• _EXERCISE DESCRIPTION_
Search the records below for the word "фабрика" and show every line where it occurs.

• _SUPPLIED ENTRIES_
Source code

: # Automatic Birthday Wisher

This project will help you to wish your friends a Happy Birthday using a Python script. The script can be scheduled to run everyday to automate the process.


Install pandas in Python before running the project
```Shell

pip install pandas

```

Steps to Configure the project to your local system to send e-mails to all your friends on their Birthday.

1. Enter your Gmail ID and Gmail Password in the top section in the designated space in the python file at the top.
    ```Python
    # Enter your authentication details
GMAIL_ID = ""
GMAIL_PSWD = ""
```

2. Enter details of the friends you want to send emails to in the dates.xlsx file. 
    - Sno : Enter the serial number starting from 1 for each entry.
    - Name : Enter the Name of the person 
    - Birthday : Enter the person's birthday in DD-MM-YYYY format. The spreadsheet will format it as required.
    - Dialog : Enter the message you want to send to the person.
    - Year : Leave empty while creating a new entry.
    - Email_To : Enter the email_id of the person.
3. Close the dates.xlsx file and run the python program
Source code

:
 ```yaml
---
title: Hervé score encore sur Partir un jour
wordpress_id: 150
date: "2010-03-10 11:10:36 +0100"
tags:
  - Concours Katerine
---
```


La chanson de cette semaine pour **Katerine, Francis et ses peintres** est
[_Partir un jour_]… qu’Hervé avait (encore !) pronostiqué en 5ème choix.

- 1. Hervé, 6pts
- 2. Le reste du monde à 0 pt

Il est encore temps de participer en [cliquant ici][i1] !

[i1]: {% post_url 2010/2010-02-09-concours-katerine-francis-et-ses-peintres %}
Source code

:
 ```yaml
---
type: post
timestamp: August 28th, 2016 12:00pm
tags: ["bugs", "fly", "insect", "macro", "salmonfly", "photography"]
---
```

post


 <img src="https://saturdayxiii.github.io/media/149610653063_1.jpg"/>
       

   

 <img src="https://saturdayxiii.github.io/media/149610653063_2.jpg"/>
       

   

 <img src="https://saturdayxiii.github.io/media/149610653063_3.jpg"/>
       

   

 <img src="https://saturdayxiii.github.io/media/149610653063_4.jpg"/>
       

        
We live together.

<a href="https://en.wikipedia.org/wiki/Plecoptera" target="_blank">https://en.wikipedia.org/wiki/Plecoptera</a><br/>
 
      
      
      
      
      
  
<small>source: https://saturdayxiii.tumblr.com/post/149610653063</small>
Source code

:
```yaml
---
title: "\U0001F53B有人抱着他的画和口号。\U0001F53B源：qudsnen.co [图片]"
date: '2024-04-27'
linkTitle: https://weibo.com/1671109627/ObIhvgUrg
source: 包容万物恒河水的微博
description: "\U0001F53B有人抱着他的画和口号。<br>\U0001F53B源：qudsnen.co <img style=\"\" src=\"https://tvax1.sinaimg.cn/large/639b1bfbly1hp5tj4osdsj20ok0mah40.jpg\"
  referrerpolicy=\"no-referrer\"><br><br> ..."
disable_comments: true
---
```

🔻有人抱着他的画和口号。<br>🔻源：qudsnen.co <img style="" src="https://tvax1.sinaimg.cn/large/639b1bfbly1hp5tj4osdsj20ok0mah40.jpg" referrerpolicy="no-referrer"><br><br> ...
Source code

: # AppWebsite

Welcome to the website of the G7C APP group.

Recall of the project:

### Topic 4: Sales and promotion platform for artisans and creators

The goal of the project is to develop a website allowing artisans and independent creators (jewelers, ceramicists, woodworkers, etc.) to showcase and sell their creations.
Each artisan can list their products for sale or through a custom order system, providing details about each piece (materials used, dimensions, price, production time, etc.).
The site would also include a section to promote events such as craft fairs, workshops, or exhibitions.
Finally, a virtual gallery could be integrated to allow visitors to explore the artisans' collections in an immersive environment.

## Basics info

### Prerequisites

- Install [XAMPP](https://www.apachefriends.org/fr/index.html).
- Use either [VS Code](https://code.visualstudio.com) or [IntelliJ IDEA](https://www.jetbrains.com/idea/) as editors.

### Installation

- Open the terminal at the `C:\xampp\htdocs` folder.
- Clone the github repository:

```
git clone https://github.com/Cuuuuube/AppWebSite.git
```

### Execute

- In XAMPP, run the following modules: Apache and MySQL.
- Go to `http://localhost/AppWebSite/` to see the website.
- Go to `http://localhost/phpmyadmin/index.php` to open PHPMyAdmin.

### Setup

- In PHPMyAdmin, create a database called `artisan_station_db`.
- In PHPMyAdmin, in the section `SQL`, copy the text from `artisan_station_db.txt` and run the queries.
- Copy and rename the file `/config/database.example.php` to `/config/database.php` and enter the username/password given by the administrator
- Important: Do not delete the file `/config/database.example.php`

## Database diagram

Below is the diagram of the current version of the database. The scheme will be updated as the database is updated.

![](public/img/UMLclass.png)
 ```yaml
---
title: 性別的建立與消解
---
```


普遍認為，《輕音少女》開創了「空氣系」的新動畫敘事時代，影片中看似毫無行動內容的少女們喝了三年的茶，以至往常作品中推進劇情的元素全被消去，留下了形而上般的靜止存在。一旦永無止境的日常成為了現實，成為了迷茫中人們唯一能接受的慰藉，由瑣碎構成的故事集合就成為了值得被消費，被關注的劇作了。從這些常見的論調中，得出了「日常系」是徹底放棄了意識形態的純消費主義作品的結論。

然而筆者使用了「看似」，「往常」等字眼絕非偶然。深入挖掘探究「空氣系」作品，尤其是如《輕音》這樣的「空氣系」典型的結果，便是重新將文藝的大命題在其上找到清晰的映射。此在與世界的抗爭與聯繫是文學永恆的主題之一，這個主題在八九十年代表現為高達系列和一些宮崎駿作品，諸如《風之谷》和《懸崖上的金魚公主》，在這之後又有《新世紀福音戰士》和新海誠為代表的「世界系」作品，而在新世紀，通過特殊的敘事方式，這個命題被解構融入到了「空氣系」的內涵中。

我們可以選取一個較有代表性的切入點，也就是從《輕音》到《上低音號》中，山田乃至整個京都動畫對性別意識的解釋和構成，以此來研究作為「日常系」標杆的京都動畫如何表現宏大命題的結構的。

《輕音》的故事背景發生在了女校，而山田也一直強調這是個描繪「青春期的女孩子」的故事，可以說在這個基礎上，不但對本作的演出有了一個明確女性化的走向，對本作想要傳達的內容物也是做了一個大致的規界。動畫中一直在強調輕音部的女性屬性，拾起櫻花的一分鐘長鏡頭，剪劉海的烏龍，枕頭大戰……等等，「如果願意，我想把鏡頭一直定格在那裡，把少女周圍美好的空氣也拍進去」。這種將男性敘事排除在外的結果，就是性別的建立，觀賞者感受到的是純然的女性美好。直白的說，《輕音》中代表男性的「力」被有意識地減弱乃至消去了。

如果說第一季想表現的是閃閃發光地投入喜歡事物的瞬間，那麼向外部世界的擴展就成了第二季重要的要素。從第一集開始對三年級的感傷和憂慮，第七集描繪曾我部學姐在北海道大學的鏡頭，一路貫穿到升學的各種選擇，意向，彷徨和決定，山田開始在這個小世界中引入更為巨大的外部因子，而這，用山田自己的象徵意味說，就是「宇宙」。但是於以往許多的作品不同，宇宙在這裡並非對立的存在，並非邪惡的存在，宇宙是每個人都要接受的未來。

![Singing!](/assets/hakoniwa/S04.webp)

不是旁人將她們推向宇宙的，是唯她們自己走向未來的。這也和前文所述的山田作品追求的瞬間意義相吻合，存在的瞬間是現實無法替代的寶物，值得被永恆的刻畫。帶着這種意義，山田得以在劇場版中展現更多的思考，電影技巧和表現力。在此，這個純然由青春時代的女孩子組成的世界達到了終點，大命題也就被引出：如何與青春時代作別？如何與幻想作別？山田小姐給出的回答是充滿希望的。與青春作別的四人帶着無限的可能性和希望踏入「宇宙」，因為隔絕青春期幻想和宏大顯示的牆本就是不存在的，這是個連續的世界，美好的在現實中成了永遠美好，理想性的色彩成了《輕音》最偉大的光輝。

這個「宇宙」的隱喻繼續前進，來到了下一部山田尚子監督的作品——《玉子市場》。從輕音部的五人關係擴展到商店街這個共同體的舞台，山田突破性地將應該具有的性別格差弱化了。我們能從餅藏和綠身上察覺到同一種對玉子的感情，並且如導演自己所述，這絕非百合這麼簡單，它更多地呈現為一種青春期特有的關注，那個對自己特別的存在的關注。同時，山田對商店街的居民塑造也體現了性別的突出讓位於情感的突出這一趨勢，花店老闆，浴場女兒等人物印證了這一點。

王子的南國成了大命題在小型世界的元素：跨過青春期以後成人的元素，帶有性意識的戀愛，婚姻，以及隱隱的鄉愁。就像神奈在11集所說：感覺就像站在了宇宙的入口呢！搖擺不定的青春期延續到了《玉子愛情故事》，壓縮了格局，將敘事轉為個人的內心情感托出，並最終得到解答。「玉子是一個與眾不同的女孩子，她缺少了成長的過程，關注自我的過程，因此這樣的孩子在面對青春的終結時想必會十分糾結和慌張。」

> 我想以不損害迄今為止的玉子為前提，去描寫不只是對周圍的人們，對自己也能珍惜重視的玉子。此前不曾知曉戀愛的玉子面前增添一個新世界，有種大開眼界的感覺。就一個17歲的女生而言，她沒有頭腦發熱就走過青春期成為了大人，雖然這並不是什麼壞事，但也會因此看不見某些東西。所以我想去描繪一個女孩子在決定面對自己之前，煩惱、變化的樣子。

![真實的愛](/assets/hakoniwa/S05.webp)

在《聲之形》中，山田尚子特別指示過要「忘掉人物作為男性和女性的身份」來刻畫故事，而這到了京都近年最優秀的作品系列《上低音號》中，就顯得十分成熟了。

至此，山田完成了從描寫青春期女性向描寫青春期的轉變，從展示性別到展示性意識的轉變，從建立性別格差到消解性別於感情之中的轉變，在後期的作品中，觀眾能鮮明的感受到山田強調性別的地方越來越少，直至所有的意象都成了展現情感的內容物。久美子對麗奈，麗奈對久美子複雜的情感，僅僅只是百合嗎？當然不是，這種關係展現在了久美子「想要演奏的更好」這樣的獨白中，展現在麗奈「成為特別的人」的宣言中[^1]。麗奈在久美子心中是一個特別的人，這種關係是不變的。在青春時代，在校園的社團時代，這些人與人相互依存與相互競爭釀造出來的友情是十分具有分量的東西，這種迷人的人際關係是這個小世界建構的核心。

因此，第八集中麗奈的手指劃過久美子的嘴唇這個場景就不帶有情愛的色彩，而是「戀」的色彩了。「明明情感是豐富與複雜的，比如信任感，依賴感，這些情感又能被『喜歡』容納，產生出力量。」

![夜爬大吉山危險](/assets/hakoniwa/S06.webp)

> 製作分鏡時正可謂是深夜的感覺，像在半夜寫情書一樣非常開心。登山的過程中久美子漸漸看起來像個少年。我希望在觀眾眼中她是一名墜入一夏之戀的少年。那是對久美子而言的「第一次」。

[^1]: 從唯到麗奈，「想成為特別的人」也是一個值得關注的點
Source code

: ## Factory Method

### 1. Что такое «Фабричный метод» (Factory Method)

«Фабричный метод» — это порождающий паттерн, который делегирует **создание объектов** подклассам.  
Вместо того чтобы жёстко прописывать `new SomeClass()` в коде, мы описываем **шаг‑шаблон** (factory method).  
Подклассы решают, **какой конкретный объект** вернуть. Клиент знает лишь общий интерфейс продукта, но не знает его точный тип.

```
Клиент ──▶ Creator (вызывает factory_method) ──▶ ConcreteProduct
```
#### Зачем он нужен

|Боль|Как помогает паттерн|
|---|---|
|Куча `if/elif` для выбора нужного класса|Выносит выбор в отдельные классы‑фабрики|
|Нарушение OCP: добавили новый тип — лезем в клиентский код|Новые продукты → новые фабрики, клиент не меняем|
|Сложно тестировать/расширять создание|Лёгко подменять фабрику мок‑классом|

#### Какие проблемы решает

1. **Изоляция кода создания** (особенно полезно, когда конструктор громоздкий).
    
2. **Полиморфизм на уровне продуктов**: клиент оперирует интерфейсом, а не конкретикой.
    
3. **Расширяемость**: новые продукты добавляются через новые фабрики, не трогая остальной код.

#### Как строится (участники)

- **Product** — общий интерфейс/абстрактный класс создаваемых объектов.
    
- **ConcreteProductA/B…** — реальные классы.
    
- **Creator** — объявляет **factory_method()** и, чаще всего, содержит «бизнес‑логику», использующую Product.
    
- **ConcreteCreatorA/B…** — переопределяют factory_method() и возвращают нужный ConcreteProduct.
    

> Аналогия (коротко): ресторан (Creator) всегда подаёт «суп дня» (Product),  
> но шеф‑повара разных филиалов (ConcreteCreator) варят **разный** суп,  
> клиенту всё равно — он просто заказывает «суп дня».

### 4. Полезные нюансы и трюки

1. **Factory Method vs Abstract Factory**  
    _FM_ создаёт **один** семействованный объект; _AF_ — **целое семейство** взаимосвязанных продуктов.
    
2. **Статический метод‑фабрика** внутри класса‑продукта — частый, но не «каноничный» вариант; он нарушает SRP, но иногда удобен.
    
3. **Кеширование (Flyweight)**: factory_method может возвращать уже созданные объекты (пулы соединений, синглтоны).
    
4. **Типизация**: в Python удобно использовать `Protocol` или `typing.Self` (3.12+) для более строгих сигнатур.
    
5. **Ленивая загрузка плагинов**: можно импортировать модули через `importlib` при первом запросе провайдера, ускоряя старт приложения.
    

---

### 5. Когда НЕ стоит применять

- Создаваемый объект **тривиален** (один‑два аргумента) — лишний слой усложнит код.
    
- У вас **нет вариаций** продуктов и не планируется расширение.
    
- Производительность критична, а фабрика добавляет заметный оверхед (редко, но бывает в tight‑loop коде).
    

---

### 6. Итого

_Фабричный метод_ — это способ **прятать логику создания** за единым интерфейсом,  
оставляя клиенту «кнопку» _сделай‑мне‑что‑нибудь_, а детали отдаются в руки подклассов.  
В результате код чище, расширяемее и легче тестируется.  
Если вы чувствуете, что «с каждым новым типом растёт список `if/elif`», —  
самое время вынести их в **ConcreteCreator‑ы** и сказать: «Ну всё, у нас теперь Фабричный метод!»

• _ANSWER SECTION_
2. **Статический метод‑фабрика** внутри класса‑продукта — частый, но не «каноничный» вариант; он нарушает SRP, но иногда удобен.
- Производительность критична, а фабрика добавляет заметный оверхед (редко, но бывает в tight‑loop коде).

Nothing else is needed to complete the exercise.